Technopessimism

31 07 2013

In the last few days, we’ve seen a lot of discussion online about technopessimism (i.e., the theory that we have entered a period of slow technological progress). Technopessimism has been an important theme in debates about economic policy since 2011, when Tyler Cowen published The Great Stagnation. [ I blogged about the book at the time]. Cowen had some semi-hard numbers to back up his point that technological progress slowed down in the mid 1970s, but his main evidence was anecdotally.  Cowen noted that everyday life in the US changed profoundly during the lifespan of his grand mother,  who was born in a farmhouse lit by kerosene lamps and who died in an era of colour TV, heart transplants,  and microwave ovens. According to Cowen, the technologies of everyday life haven’t changed much since the 1970s with the exception of IT.

Technopessimism is popular for several reasons. First,  it seems to explain our current economic malaise: in the West and Japan, the growth has been,  at best anaemic since the 2008 GFC.

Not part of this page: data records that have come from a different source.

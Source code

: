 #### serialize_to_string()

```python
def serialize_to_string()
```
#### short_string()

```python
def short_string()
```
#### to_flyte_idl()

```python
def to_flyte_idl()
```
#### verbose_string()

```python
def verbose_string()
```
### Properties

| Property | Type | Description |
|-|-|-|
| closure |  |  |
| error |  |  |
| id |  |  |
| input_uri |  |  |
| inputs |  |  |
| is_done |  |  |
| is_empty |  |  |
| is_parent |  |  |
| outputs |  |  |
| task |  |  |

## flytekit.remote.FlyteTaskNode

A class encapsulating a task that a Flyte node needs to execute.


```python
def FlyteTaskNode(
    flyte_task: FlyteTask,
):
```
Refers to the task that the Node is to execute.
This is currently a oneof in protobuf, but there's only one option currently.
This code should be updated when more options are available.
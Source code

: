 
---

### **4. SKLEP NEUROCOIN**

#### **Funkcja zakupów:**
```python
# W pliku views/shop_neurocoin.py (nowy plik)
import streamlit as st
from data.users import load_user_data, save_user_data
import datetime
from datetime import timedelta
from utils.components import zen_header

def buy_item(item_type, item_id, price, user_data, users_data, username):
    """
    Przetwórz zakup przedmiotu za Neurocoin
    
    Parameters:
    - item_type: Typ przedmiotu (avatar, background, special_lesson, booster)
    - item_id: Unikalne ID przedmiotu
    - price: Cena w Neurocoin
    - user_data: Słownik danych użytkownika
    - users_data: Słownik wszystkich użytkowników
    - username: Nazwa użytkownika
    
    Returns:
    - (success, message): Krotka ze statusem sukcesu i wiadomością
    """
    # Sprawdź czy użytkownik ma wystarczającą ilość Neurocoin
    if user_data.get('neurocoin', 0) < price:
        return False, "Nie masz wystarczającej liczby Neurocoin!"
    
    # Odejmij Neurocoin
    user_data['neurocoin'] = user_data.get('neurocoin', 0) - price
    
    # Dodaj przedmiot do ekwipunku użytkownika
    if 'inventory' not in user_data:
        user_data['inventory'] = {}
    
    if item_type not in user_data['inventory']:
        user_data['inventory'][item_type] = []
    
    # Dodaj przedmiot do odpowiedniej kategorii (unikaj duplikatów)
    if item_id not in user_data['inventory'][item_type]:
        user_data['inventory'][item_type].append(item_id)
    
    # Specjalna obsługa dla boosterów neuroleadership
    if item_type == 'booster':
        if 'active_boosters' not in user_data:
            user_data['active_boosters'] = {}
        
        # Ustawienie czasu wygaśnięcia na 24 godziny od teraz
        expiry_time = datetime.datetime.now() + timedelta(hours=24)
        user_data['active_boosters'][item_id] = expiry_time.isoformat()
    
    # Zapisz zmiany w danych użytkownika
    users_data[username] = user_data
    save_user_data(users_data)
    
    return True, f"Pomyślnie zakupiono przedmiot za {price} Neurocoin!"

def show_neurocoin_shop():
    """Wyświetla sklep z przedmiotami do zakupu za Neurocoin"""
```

Second,   the US political context,  technopessimism is useful because it allows conservatives to change the national conversation away from income inequality and towards technology. There is a near-consenus that the living standard of the typical American family improved rapidly from the 1940s to the 1970s, it increased slowly,  if it all, since then. Progressives blame Reaganite policies,  particularly those that emasculated organized labour.  Conservatives say that a slow down in inventiveness is at fault.

Lastly,  the future hasn’t delivered the breathtaking technologies promised in the sci-fi produced during the long boom after 1945. It’s 2013 and I still can’t take Pan-Am to the moon. If this is the future,  where is my goddam flying car?

Joel Mokyr,  who is revered in economic history circles for his brilliant work on the history of technology during the Industrial Revolution,  recently appeared on the PBS Newshour to refute the technopessimists. He made some good points. I really liked the sentence in which Mokyr alludes to Digital Humanities: “Above all, no scientific research today, from English literature to economics to nanochemistry, is even thinkable without computers.” However, I found that the most powerful argument for refuting the technopessimists was missing from his remarks.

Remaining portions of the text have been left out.